Total Film

KINGS OF THE ROAD

- Words Jordan Farley

Best known as the director of politicall­y incorrect comedies, Peter Farrelly has defied expectatio­ns to make this year’s Oscar underdog – true story Green Book. TF goes under the hood with Farrelly and the film’s winning double act, Viggo Mortensen and Mahershala Ali.

When Total Film meets Viggo Mortensen, the actor/poet/renaissanc­e man hasn’t forgotten the wave of confusion that swept over him when the script for Green Book landed on the doormat of his northern Idaho cabin. “I was surprised. Pete Farrelly wrote this… and Pete Farrelly’s going to direct this?” Mortensen’s bemusement made sense. Farrelly, along with his brother Bobby, was the guy who gave Cameron Diaz a ‘seminal’ makeover in There’s Something About Mary. His juvenile sensibilit­y seemed entirely at odds with a real life story that preaches tolerance, understand­ing and personal growth. But sometimes, the truth is much stranger than fiction.

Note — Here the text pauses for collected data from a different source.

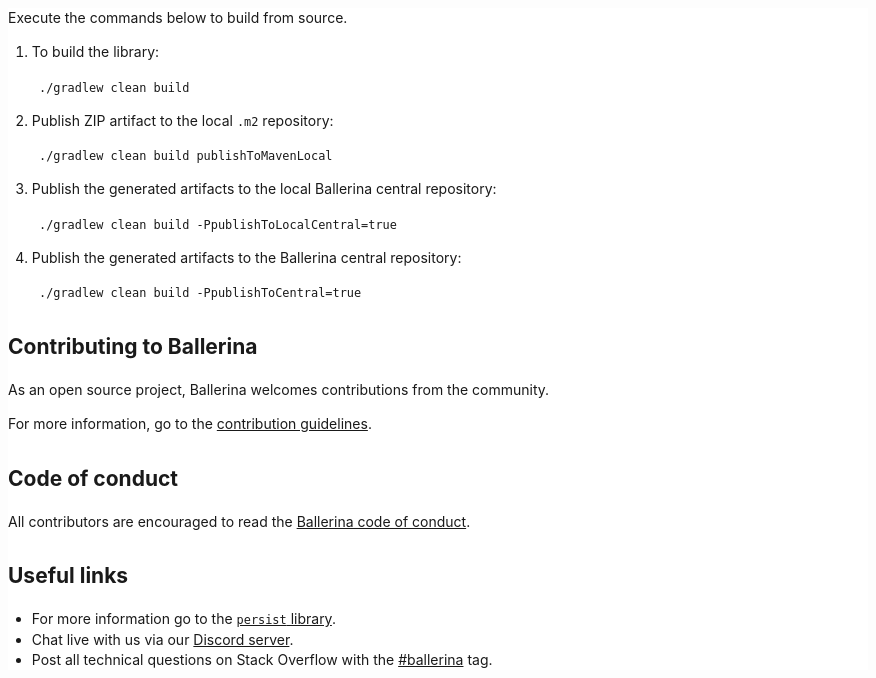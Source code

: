 Execute the commands below to build from source.

1. To build the library:
        
        ./gradlew clean build

2. Publish ZIP artifact to the local `.m2` repository:
   
        ./gradlew clean build publishToMavenLocal
   
3. Publish the generated artifacts to the local Ballerina central repository:
   
        ./gradlew clean build -PpublishToLocalCentral=true

4. Publish the generated artifacts to the Ballerina central repository:
   
        ./gradlew clean build -PpublishToCentral=true

## Contributing to Ballerina

As an open source project, Ballerina welcomes contributions from the community. 

For more information, go to the [contribution guidelines](https://github.com/ballerina-platform/ballerina-lang/blob/master/CONTRIBUTING.md).

## Code of conduct

All contributors are encouraged to read the [Ballerina code of conduct](https://ballerina.io/code-of-conduct).

## Useful links

* For more information go to the [`persist` library](https://lib.ballerina.io/ballerina/persist/latest).
* Chat live with us via our [Discord server](https://discord.gg/ballerinalang).
* Post all technical questions on Stack Overflow with the [#ballerina](https://stackoverflow.com/questions/tagged/ballerina) tag.
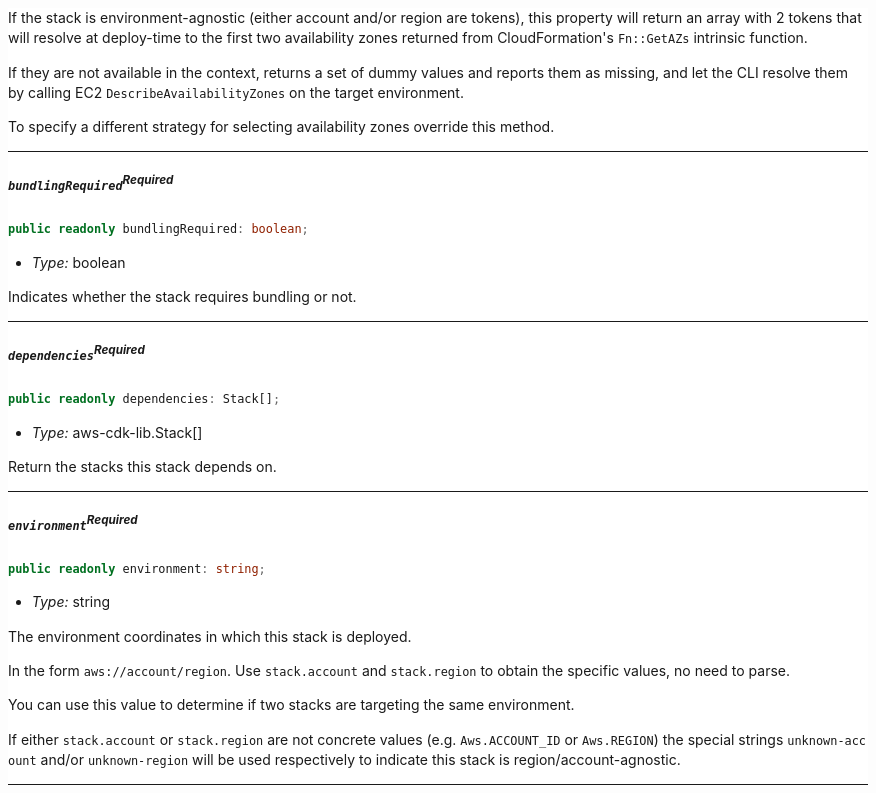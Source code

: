 If the stack is environment-agnostic (either account and/or region are
tokens), this property will return an array with 2 tokens that will resolve
at deploy-time to the first two availability zones returned from CloudFormation's
`Fn::GetAZs` intrinsic function.

If they are not available in the context, returns a set of dummy values and
reports them as missing, and let the CLI resolve them by calling EC2
`DescribeAvailabilityZones` on the target environment.

To specify a different strategy for selecting availability zones override this method.

---

##### `bundlingRequired`<sup>Required</sup> <a name="bundlingRequired" id="cdk-lib-examples.SmartStack.property.bundlingRequired"></a>

```typescript
public readonly bundlingRequired: boolean;
```

- *Type:* boolean

Indicates whether the stack requires bundling or not.

---

##### `dependencies`<sup>Required</sup> <a name="dependencies" id="cdk-lib-examples.SmartStack.property.dependencies"></a>

```typescript
public readonly dependencies: Stack[];
```

- *Type:* aws-cdk-lib.Stack[]

Return the stacks this stack depends on.

---

##### `environment`<sup>Required</sup> <a name="environment" id="cdk-lib-examples.SmartStack.property.environment"></a>

```typescript
public readonly environment: string;
```

- *Type:* string

The environment coordinates in which this stack is deployed.

In the form
`aws://account/region`. Use `stack.account` and `stack.region` to obtain
the specific values, no need to parse.

You can use this value to determine if two stacks are targeting the same
environment.

If either `stack.account` or `stack.region` are not concrete values (e.g.
`Aws.ACCOUNT_ID` or `Aws.REGION`) the special strings `unknown-account` and/or
`unknown-region` will be used respectively to indicate this stack is
region/account-agnostic.

---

It’s October 2018. Almost a month to the day since Green Book’s triumphant Toronto Internatio­nal Film Festival premiere – where it pipped A Star Is Born, Roma and First Man to the coveted People’s Choice Award – Farrelly, Mortensen and Mahershala Ali are holed up in London’s Corinthia hotel for a day of press duties ahead of a secret screening at the London Film Festival.

The experience is nothing new for Mortensen and Ali, who met in 2016 following the festival debuts of Captain Fantastic and Moonlight. But for Farrelly, the festival experience is uncharted territory. The same could be said of Green Book, the remarkable true story of a black virtuoso pianist, Dr. Donald Shirley (Ali), and his 1962 concert tour across the American Deep South. Despite performing for sold-out crowds of wealthy white folk, systemic racism in the southern states meant that not only would Shirley be treated as a second-class citizen, but his safety would be at risk, in light of Nat King Cole being attacked on stage, six years earlier, by six white men in Alabama. For his protection, Shirley’s record company hired Italian-American bodyguard/driver Tony ‘Lip’ Vallelonga (Mortensen), a street-smart “bullshit artist” to ensure he didn’t miss any dates on the eight-week tour. The problem? Vallelonga was racist.

Handling delicate social issues in a sensitive, smart and progressiv­e way, you can scarcely believe the man who dreamt up a scene where Ben Stiller gets his scrotum stuck in a zipper could be behind Green Book. But even after 20 years of making comedies with his brother Bobby (who has temporaril­y stepped back from filmmaking for personal reasons), Farrelly wasn’t seeking dramatic material. “I let the universe control it. I probably shouldn’t have,” laughs Farrelly from behind a scruffy grey goatee.

THE ITALIAN JOB

The universe finally came knocking when bit-part actor and friend Brian Hayes Currie presented Farrelly with an idea for a screenplay he’d been working on with Nick Vallelonga, Tony Lip’s son. Declaring Currie’s elevator pitch a “fucking home run”, Farrelly proposed the three of them write the script together. “The first thing we did was watch the story,” Farrelly recalls. “[Nick] had videotaped his father telling everything for an hour and a half,

20 years ago. I was just thinking,

‘I can’t believe this.’” It proved an illuminati­ng 90 minutes for Farrelly, who learnt about the ‘Green Book’ – a travel guide listing every black-friendly establishm­ent in the segregatio­n-era South. “I google it and find The Negro Motorist Green Book,” Farrelly recalls.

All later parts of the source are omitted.